Nietzsche e as ciências (Nietzsche and the Sciences) is a product of the Sixth International Philosophy Symposium, “Thus Spoke Nietzsche,” which took place at the Federal University of the State of Rio de Janeiro (UNIRIO) in 2009. Divided into two parts and composed of twenty-seven chapters, the book has the main virtue of conferring scientific credibility on Nietzsche, reinforcing the current campaign in Nietzsche-Forschung against the caricature of him as a dilettante and inconsequential thinker. In this respect, Nietzsche e as ciências is comparable to another collection with a similar objective, the renowned Nietzsche and Science, edited by Thomas Brobjer and Gregory Moore (Ashgate, 2004). However, unlike its English counterpart, Nietzsche e as ciências portrays Nietzsche as a philosopher related more to Geisteswissenschaften than to Naturwissenschaften, and this is both the book’s strength and its weakness. For it fills a gap left by Brobjer and Moore’s volume, which in giving priority to the relationship between Nietzsche and the natural sciences neglected his involvement with the humanities. Unfortunately, however, Nietzsche e as ciências is equally unbalanced in the opposite direction, since it does not give so much emphasis to the relationship between Nietzsche and the natural sciences.

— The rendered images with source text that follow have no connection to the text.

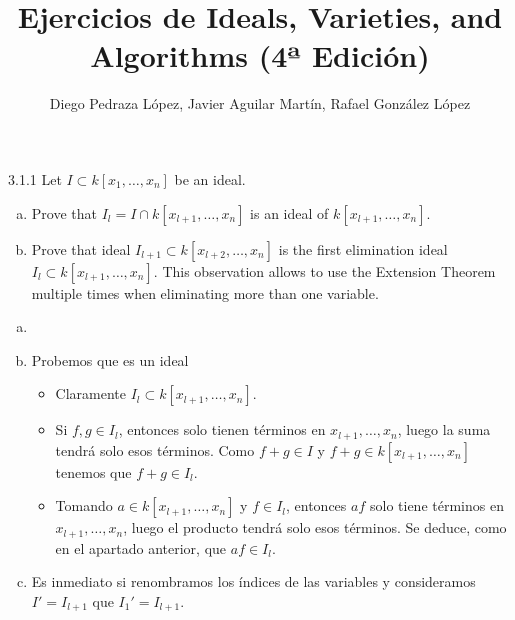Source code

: \documentclass[twoside]{article}
\begin{document}
\title{Ejercicios de Ideals, Varieties, and Algorithms (4ª Edición)}
\author{Diego Pedraza López, Javier Aguilar Martín, Rafael González López}
\maketitle

\begin{ejercicio}{3.1.1}
Let $I\subset k[x_1,\dotsc,x_n]$ be an ideal.
\begin{enumerate}[a.]
\item Prove that $I_l = I\cap k[x_{l+1},\dotsc,x_n]$ is an ideal of $k[x_{l+1},\dotsc,x_n]$.
\item Prove that ideal $I_{l+1} \subset k[x_{l+2},\dotsc,x_n]$ is the first elimination ideal $I_l \subset k[x_{l+1},\dotsc,x_n]$. This observation allows to use the Extension Theorem multiple times when eliminating more than one variable.
\end{enumerate}
\end{ejercicio}
\begin{solucion}
\begin{enumerate}[a.]
\item[]
\item Probemos que es un ideal
\begin{itemize}
\item Claramente $I_l \subset k[x_{l+1},\dotsc,x_n]$.
\item Si $f,g\in I_l$, entonces solo tienen términos en $x_{l+1},\dotsc,x_n$, luego la suma tendrá solo esos términos. Como $f+g\in I$ y $f+g\in k[x_{l+1},\dotsc,x_n]$ tenemos que $f+g\in I_l$.
\item Tomando $a\in k[x_{l+1},\dotsc,x_n]$ y $f \in I_l$, entonces $af$ solo tiene términos en $x_{l+1},\dotsc,x_n$, luego el producto tendrá solo esos términos. Se deduce, como en el apartado anterior, que $af\in I_l$.
\end{itemize}
\item Es inmediato si renombramos los índices de las variables y consideramos $I'=I_{l+1}$ que $I_1'=I_{l+1}$.
\end{enumerate}
\end{solucion}

\newpage
\end{document}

Admittedly, the relationship between Nietzsche and the natural sciences is not entirely absent from the first part of the collection, entitled “Ciências do corpo e da natureza” (Sciences of the body and nature). As an example, one can take the book’s epistemological theme. Regarding this, the natural sciences are invoked as an instrument complementary to epistemological issues: Nietzsche is presented as a thinker strongly influenced by the first neo-Kantians, particularly Friedrich Lange, who resorted to physiological studies to resolve epistemological difficulties, especially those regarding the Kantian deduction of the a priori. Rogério Lopes alludes to this in the first essay of the book, “Filosofia e ciência: Nietzsche herdeiro do programa de Friedrich Lange” (Philosophy and science: Nietzsche as heir to Friedrich Lange’s program). Against the tradition he calls “hegemonic,” which unquestioningly accepts Nietzsche’s adherence to Schopenhauereanism, Lopes presents him as an heir to the Langean program. This commitment—which weakens with time—shows itself in Nietzsche’s approval of the naturalization of epistemology through studies in the physiology of perception. But it also manifests itself at the cultural level, in Nietzsche’s adaptation of Schopenhauer’s metaphysics to the nontheoretical demands of Lange’s Begriffsdichtung. In this regard, Katia Hanza’s “Escepticismo como voluntad de poder. Nietzsche, lector de Lange” (Skepticism as will to power: Nietzsche as reader of Lange) is also worth mentioning.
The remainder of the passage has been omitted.